What this task involves -> Please return the lines of the data below, word for word, from the first line through the line containing "program sparse attention".
BEGIN Records
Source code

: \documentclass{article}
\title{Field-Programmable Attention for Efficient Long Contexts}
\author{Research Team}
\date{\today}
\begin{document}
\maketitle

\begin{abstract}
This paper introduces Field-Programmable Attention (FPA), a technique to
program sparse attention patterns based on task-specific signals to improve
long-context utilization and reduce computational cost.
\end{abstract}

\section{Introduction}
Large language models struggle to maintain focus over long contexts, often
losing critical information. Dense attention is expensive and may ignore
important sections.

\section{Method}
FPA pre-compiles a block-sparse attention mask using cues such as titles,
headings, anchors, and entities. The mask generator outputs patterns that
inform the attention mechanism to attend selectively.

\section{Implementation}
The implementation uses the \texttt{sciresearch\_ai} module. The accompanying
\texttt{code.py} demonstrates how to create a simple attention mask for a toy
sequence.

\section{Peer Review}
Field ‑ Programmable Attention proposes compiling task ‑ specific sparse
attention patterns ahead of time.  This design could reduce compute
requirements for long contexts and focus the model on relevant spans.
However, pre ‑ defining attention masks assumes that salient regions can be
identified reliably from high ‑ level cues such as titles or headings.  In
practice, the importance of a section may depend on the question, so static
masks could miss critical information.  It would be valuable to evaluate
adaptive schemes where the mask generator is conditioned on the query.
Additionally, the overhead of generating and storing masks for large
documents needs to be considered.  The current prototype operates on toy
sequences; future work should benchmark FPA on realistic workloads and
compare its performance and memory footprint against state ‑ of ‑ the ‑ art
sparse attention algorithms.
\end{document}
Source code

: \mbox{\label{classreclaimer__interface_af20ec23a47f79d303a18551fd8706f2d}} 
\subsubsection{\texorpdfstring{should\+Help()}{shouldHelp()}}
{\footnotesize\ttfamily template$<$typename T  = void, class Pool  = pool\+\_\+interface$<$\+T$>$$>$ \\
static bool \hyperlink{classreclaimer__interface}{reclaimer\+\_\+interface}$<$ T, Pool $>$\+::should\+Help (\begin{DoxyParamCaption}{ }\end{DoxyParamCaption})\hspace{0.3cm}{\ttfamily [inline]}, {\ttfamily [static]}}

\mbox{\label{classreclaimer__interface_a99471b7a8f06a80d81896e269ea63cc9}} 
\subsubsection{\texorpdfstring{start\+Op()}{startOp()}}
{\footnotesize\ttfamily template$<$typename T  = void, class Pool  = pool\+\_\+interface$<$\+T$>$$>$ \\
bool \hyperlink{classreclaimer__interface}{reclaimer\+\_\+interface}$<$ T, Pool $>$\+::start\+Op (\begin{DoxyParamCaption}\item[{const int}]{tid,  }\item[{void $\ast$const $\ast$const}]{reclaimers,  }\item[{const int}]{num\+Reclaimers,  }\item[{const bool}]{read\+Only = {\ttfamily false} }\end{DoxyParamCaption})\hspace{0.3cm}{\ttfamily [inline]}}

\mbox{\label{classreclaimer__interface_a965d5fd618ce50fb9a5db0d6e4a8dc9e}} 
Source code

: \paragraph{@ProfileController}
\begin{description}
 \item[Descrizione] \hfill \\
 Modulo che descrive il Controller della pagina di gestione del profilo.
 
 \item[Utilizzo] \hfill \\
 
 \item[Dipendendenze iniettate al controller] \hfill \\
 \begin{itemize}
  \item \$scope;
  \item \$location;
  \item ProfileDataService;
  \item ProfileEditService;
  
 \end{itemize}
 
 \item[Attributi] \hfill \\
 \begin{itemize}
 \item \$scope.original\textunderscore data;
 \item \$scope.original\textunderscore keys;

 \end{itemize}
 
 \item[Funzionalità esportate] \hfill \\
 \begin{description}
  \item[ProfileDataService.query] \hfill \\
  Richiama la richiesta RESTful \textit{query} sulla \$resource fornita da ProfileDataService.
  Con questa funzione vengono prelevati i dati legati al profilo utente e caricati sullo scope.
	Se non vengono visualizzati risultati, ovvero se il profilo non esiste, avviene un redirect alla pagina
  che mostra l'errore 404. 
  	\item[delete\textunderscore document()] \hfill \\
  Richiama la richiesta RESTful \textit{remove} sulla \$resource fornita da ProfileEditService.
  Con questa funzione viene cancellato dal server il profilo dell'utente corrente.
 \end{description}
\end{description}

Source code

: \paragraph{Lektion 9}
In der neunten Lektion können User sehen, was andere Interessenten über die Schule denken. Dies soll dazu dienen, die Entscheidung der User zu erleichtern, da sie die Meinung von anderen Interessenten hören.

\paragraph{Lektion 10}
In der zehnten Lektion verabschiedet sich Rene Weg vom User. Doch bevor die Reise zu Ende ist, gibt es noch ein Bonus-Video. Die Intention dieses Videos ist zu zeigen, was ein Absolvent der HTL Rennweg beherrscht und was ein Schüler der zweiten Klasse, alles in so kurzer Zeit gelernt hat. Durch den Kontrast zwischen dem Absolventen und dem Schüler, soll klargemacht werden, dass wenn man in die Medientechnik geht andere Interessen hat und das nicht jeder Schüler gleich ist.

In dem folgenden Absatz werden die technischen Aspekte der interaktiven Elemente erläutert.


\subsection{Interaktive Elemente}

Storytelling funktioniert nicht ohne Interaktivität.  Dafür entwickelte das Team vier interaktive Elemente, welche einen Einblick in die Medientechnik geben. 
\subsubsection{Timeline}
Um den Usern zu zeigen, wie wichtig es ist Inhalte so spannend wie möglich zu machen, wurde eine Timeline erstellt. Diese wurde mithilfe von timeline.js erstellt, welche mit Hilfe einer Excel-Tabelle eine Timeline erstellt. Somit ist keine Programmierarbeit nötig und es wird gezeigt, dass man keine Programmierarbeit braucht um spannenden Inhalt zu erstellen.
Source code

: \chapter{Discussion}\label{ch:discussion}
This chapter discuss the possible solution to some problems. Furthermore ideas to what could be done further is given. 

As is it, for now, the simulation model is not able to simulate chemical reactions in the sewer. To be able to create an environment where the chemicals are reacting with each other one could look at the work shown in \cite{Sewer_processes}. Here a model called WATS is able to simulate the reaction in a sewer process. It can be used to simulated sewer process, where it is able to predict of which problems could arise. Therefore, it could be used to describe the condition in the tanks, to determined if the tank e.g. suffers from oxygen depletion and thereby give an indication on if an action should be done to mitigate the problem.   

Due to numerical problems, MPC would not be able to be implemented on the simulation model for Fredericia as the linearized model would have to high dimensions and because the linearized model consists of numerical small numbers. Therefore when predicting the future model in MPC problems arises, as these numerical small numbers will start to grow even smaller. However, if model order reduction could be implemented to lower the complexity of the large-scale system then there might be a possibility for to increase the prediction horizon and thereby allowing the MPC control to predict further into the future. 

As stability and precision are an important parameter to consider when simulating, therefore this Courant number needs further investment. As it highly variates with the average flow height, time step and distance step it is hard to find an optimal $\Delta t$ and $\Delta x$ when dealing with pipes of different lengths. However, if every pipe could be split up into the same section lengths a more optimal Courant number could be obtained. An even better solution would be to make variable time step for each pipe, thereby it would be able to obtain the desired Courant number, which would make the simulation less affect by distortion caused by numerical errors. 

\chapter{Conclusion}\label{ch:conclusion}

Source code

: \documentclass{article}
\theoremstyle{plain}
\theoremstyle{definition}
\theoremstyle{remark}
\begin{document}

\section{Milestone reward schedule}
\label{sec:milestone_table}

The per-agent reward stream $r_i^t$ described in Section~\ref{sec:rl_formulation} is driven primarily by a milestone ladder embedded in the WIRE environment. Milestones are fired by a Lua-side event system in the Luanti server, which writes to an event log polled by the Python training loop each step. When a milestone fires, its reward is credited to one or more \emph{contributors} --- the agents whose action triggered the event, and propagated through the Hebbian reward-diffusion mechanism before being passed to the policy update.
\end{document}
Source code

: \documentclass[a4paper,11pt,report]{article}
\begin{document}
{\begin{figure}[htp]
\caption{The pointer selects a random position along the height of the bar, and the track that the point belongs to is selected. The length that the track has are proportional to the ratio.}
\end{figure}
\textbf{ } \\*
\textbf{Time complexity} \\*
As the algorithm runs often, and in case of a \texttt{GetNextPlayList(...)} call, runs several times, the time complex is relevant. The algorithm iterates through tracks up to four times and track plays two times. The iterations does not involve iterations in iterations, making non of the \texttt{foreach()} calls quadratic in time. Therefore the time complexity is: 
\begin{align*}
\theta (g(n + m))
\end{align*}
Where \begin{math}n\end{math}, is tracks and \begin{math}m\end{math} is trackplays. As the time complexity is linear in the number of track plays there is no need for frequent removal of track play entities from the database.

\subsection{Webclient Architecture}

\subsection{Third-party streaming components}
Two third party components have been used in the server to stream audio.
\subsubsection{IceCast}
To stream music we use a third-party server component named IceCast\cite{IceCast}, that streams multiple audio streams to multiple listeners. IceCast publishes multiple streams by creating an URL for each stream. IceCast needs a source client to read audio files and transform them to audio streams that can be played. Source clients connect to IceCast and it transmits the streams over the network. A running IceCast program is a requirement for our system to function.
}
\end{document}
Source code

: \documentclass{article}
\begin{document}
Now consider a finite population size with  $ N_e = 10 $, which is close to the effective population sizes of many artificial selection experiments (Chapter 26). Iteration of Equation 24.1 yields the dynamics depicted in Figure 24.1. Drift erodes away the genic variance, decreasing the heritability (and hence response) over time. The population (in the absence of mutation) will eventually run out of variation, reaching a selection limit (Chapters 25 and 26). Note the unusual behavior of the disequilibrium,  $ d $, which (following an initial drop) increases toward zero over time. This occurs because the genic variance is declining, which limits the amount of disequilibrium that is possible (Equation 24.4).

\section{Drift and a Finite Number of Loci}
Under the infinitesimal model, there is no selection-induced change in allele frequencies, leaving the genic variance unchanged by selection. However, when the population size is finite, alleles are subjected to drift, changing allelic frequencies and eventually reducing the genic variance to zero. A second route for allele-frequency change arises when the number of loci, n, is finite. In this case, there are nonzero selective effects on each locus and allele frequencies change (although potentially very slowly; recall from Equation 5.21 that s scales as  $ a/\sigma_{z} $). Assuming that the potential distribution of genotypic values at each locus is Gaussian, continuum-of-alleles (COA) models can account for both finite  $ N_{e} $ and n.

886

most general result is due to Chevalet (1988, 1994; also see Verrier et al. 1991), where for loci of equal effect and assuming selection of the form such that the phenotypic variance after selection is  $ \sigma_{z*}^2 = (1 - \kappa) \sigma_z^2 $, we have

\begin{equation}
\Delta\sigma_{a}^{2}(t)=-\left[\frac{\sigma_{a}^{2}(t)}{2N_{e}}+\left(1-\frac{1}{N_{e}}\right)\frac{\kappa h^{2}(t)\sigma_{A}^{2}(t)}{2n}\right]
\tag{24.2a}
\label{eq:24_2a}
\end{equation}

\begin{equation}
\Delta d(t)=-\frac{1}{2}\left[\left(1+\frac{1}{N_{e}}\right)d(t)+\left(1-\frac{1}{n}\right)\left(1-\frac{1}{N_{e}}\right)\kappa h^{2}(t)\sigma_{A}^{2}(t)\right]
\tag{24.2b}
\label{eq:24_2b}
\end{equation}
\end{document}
END Records
Exercise answer ->
Source code

: \documentclass{article}
\title{Field-Programmable Attention for Efficient Long Contexts}
\author{Research Team}
\date{\today}
\begin{document}
\maketitle

\begin{abstract}
This paper introduces Field-Programmable Attention (FPA), a technique to
program sparse attention patterns based on task-specific signals to improve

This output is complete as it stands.